[Records for processing — start]

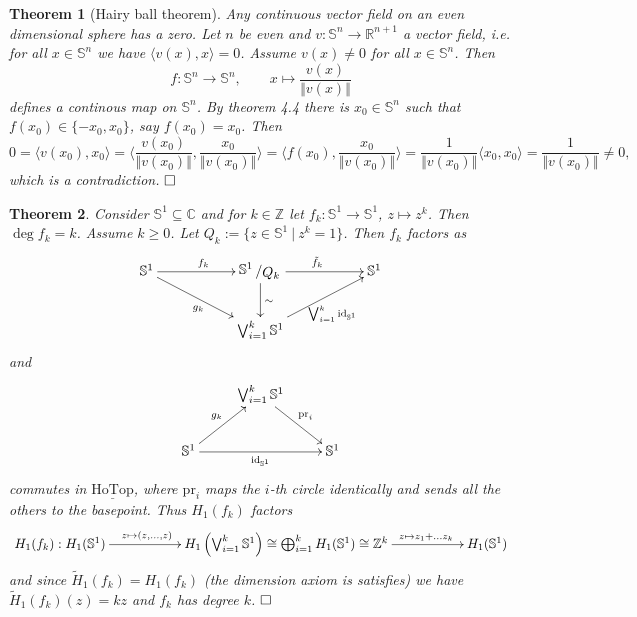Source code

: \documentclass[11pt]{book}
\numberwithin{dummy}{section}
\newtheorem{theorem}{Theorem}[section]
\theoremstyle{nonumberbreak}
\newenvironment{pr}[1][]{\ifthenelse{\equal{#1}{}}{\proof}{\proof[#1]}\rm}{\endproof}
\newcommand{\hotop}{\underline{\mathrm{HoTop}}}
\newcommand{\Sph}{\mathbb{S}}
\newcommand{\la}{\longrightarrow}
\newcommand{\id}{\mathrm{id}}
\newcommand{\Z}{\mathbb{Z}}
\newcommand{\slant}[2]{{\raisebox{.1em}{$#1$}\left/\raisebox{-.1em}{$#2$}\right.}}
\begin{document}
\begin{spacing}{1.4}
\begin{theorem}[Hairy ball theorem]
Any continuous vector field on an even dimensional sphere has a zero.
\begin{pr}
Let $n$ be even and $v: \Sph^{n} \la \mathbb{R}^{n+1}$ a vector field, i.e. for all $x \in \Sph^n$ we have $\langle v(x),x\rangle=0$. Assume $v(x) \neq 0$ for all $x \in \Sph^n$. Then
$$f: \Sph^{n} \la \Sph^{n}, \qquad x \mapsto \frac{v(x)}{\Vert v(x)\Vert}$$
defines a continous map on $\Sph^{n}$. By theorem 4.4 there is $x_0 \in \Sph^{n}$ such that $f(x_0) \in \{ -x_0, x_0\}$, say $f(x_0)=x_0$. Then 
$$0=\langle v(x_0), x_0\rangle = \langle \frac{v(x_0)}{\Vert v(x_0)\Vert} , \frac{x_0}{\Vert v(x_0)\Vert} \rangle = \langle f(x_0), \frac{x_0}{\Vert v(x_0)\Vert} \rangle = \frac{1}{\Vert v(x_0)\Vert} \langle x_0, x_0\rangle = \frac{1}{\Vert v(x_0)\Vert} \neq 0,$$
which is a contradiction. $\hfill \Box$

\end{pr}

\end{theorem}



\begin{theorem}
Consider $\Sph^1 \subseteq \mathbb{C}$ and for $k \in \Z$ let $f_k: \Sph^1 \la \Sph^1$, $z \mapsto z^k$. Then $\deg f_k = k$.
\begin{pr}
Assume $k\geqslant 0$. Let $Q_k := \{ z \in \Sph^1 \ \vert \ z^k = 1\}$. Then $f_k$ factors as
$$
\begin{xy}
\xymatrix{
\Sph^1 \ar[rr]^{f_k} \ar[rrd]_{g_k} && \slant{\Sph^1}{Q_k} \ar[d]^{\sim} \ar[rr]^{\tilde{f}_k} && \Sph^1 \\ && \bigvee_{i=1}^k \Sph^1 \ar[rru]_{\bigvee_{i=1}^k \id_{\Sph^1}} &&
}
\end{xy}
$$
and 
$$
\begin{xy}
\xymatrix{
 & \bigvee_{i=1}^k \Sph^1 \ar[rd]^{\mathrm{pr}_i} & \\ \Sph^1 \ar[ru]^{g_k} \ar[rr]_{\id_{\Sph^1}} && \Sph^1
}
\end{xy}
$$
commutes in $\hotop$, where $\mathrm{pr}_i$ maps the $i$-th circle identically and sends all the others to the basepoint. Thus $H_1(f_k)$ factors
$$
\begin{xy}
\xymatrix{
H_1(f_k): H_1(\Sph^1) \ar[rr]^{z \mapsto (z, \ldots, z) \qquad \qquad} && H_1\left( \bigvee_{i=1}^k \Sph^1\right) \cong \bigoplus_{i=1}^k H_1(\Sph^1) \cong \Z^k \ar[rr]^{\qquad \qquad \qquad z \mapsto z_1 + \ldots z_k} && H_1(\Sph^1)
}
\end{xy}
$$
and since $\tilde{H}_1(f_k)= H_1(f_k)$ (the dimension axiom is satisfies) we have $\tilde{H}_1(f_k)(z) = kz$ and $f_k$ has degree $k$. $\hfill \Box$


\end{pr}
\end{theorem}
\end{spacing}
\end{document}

[Records for processing — finish]
[Records for processing — start]

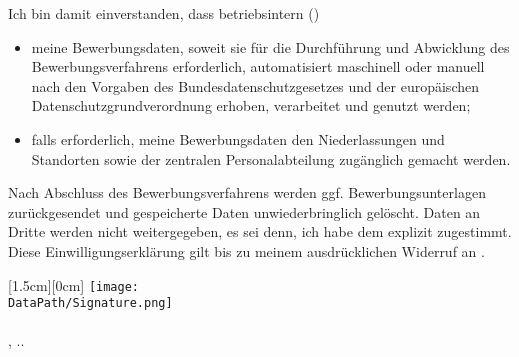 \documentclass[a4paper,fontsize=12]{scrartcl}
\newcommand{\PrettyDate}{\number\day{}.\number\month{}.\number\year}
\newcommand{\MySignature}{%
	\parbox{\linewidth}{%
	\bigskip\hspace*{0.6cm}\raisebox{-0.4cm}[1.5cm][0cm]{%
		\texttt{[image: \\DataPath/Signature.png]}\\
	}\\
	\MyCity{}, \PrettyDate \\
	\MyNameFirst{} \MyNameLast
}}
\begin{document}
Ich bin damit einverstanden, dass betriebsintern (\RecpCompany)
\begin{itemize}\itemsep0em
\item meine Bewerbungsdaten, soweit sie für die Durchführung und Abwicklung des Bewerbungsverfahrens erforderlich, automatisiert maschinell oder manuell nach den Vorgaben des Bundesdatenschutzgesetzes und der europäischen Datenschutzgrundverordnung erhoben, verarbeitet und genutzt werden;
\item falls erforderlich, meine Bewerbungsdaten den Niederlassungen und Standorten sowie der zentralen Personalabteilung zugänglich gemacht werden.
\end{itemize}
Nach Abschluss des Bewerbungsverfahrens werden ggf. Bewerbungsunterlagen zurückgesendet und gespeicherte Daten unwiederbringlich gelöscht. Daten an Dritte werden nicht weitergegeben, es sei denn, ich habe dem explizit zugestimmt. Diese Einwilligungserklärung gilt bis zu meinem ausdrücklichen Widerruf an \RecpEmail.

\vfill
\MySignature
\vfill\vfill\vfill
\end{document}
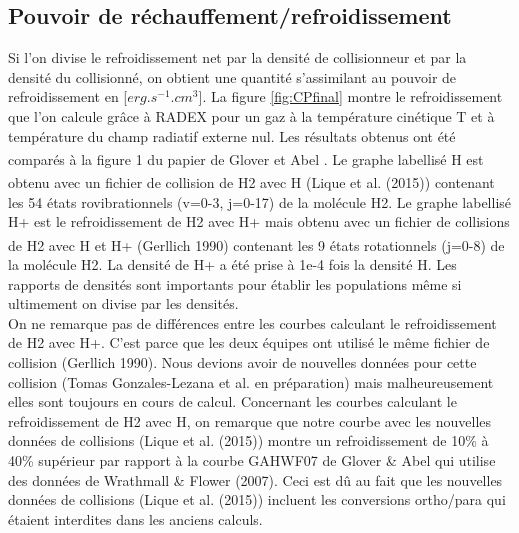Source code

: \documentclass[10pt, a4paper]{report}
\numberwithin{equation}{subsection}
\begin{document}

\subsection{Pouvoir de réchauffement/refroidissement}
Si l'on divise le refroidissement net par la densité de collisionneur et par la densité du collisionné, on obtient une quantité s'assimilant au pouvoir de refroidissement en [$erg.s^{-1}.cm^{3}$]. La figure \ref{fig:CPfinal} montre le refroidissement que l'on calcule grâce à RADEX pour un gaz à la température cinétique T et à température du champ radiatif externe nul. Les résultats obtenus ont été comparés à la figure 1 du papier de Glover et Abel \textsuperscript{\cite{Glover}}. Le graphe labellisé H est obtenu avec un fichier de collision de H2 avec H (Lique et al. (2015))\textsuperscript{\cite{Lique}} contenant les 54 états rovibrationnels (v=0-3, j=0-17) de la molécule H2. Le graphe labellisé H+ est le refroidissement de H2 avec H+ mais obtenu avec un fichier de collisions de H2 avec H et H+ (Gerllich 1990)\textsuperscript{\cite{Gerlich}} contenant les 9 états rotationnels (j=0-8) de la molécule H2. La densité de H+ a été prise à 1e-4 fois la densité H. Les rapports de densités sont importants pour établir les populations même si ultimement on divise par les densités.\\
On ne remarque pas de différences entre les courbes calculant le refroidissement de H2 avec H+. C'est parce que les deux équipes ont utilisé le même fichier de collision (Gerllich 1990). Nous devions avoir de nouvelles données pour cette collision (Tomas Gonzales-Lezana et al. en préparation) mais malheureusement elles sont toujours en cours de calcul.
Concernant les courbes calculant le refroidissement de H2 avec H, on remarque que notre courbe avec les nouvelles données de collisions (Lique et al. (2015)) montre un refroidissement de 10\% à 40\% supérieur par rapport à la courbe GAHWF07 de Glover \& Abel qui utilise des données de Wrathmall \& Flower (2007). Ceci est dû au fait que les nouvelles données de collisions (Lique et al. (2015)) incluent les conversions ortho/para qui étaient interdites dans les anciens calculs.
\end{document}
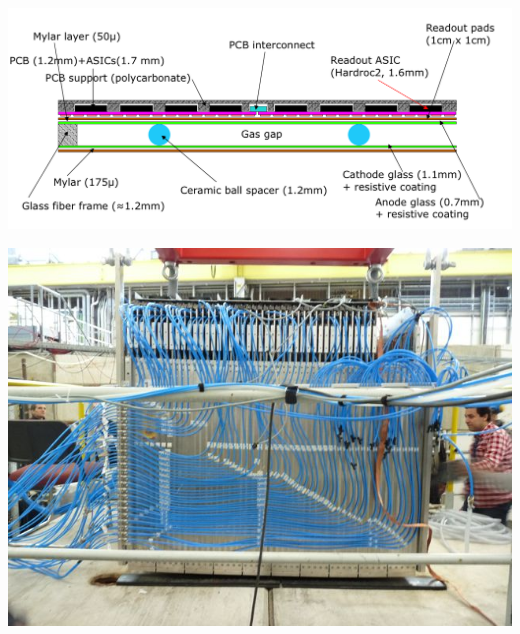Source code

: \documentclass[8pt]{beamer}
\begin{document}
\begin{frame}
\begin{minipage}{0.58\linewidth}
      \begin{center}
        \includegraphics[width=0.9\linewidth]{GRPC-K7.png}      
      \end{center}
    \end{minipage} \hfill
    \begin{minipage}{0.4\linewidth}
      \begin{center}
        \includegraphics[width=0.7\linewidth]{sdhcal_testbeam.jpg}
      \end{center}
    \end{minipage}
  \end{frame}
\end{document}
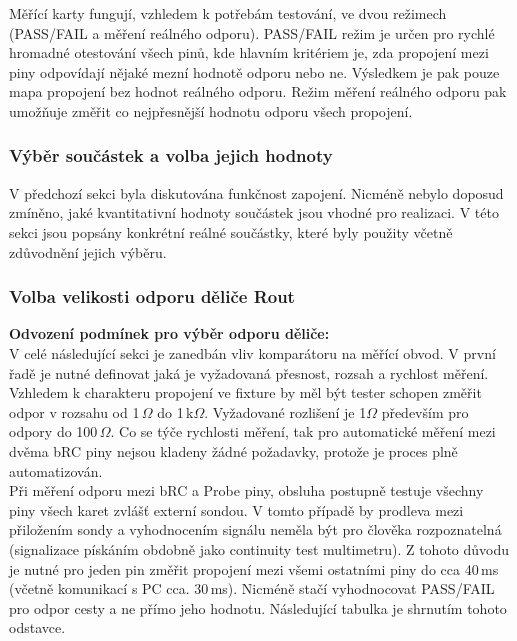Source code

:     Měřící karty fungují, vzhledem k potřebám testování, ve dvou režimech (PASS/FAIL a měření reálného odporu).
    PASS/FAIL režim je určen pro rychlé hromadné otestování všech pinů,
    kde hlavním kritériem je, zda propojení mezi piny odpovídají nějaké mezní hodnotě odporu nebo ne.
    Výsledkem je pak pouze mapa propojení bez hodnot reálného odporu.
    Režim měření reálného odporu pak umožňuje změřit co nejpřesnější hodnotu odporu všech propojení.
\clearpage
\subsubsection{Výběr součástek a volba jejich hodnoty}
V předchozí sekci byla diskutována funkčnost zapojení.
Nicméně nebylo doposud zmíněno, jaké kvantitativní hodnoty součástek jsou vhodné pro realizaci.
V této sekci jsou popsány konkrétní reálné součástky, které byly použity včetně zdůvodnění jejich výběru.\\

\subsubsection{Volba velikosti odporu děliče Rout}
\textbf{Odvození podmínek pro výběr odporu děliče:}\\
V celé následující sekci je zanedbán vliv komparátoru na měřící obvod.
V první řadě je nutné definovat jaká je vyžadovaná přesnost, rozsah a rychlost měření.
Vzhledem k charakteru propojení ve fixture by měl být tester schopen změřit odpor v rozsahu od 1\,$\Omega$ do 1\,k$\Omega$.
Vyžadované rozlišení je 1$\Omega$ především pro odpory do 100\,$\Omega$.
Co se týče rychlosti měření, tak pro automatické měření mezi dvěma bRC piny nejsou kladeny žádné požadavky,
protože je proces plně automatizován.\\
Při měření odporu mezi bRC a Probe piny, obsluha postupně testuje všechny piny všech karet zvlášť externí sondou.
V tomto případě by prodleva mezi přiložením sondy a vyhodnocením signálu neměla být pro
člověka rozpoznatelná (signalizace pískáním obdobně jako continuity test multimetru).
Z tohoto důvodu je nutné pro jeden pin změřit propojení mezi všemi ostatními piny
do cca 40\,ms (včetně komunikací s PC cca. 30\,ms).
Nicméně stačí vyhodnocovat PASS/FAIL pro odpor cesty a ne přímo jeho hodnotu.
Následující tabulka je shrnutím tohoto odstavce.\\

[Records for processing — finish]

> **Problem**: In the listing above, count every line that holds "včetně". Give only the number.

> **Answer**: 2